Он перекатился на спину, устремив взгляд на фиолетовое небо. Оттуда, сверху, послышался раскатистый гром. Внезапно капли дождя заплясали по его горячей коже. Тиамак улыбнулся и снова впал в забытье.
Изгримнур поднялся со скамьи, направился к камину и встал спиной к огню. Ему хотелось напитаться теплом, прежде чем он вернется в эту чертову келью, в которой так мерзнет зад.
Он прислушивался к приглушенному звуку беседы, который заполнял общий зал, дивясь разнообразию языков и наречий. Санкеллан Эйдонитис как бы представлял собой мир в миниатюре даже в большей степени, чем Хейхолт. Однако каким бы разноязыким ни был этот говор, Изгримнур ни на шаг не приблизился к разрешению своей проблемы.
Герцог с утра до вечера бродил по бесконечным залам, приглядываясь к окружающим, пытаясь обнаружить пару монахов или хоть что-нибудь, что бы вывело его на них. Поиски его были безуспешны: Мать Церковь лишний раз напомнила ему о своем могуществе. Он был так разочарован невозможностью выяснить, здесь ли Мириамель, что к концу дня покинул Санкеллан Эйдонитис.

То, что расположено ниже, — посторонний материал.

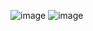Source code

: ![image](https://user-images.githubusercontent.com/96682195/206214048-282e22f4-d053-4b4d-9ef1-5466f1f86bb7.png)
![image](https://user-images.githubusercontent.com/96682195/206214251-3c6eefbf-8906-4c99-8b08-91fbd5b097a1.png)
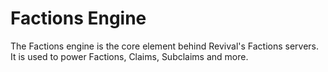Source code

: # Factions Engine
The Factions engine is the core element behind Revival's Factions servers. It is used to power Factions, Claims, Subclaims and more.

Он поужинал в таверне по пути с горы Санкеллан, потом прогулялся по Аллее фонтанов, где он не был уже много лет. Они с Гутрун любовались фонтанами незадолго до женитьбы, когда совершали свое предсвадебное паломничество в соответствии с традицией семьи Изгримнура. Игра сверкающих струй и непрерывная музыка воды наполнили его своеобразной сладкой печалью. Хотя его тоска по жене и тревога за нее были велики, впервые за последнее время он смог подумать о ней без всепоглощающей боли. Она должна быть в безопасности, и Изорн тоже. Он просто должен в это верить — что еще оставалось ему? Остальные члены его семьи — второй сын и две дочери — находились в надежных руках тана Тоннруда в Скогги. Порой, когда все становится ненадежным, человеку приходится уповать на милость Господа.
После прогулки Изгримнур вернулся в Санкеллан, умиротворенный и готовый снова приняться за выполнение своего задания. Его товарищи по утренней трапезе появились ненадолго, но ушли, сославшись на то, что они придерживаются «деревенских привычек». Герцог долго сидел, прислушиваясь к разговорам, но без толку.
Большая часть пересудов касалась того, санкционирует ли Ликтор Ранессин восшествие на герцогский престол Бенигариса. Не то чтобы сказанное Ранессином заставило Бенигариса поднять зад с трона, но благородный дом Бенидривинов и Мать Церковь давно пришли к негласному договору касательно управления Наббаном. Многие беспокоились, что Ликтор может принять какое-то необдуманное, поспешное решение, например, осудит Бенигариса, основываясь на слухах о предательстве им собственного отца или о том, что он не защитил его как следует в битве при Наглимунде, но большинство священнослужителей Наббана, питомцев Санкеллана, быстро заверили своих иностранных собратьев, что Ранессин — человек честный и дипломатичный. Они уверяли, что Ликтор непременно поступит как надо.